Un nouveau lifting constitutionnel est prévu pour le 60e anniversaire de la Ve République. A défaut de connaître le contenu exact du projet de réforme constitutionnelle, celui-ci est voué à consacrer la longue dérive hyper-présidentialiste du régime. Depuis l’accession d’Emmanuel Macron à l’Elysée, on assiste moins à un renouveau de la pratique des institutions qu’à la reproduction caricaturale de ses déviances : concentration et centralisation du pouvoir à l’Elysée, neutralisation de la fonction primo-ministérielle, dévalorisation du Parlement avec un fait et une discipline majoritaires poussés à l’extrême, défiance à l’égard des contre-pouvoirs en général et à l’encontre des syndicats comme des médias, en particulier…

En matière institutionnelle comme ailleurs, le «nouveau monde» que souhaitait incarner le président Macron n’est qu’une chimère. La version macroniste de la Ve République, qui s’inscrit dans une forme de «continuité aggravée», condamne les représentants de la Nation dans une position passive de spectateurs du pouvoir. Un sentiment d’ailleurs partagé par nombre de députés de la majorité… Du reste, la réduction d’un tiers du nombre de parlementaires, l’introduction d’une dose de proportionnelle aux élections législatives ou encore la limitation à trois mandats successifs pour les parlementaires et les présidents d’un exécutif local ne sont pas de nature à bouleverser les équilibres fondamentaux du régime.
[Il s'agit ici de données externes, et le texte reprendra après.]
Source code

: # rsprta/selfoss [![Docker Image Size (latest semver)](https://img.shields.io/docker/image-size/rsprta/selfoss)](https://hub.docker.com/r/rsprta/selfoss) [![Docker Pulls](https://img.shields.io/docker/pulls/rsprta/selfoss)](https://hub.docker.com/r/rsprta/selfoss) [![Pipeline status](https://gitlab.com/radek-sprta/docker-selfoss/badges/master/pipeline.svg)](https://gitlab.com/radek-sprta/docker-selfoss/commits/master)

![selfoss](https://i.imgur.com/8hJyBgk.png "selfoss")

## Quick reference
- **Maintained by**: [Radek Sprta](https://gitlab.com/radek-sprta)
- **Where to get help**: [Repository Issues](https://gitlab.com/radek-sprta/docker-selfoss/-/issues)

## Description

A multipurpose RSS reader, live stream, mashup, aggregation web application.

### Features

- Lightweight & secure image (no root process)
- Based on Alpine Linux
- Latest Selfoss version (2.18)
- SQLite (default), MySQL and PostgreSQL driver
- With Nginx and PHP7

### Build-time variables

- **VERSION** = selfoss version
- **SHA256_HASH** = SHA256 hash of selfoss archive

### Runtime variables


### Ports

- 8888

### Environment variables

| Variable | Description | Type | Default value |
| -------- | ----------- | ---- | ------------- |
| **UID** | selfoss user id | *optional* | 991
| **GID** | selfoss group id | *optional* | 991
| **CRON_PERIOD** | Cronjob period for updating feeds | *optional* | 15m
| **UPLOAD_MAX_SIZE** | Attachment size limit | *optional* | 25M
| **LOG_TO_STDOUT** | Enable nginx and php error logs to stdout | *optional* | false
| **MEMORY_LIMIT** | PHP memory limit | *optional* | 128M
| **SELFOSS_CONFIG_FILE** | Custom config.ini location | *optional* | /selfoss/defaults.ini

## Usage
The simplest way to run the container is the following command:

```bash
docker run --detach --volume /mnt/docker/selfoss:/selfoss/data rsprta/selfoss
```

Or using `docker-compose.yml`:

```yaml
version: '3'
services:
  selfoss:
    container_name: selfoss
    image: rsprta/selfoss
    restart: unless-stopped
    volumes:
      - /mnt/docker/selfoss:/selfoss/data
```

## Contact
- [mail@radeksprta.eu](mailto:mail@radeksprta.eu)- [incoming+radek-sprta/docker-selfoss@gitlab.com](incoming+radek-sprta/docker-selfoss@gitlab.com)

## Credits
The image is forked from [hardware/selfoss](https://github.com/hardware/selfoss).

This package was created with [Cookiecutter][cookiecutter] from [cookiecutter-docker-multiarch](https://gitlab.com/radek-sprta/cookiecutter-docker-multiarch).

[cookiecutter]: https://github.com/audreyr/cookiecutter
Pis, les récentes initiatives du gouvernement risquent au contraire de renforcer les déséquilibres si caractéristiques de la Ve République, au point de mettre en péril notre démocratie. Sont ainsi marqués du sceau du mépris à l’égard de la représentation nationale, de l’institution parlementaire et donc de la démocratie : le recours à l’arme antiparlementaire du vote bloqué pour empêcher in extremis l’adoption d’une proposition de loi sur les retraites agricoles, l’annonce du recours aux ordonnances pour la réforme ferroviaire et la volonté de restreindre le droit d’amendement des parlementaires. Autant de coups de force qui sont significatifs de la «démocratie technocratique» rêvée par le président Macron. «Technocrature» dans laquelle la décision politique échappe définitivement aux parlementaires pour être monopolisée par un président de la République conseillé et assisté de hauts fonctionnaires partageant un même logiciel, dans lequel notamment le Parlement est une simple start-up et ses membres de simples agents à manager.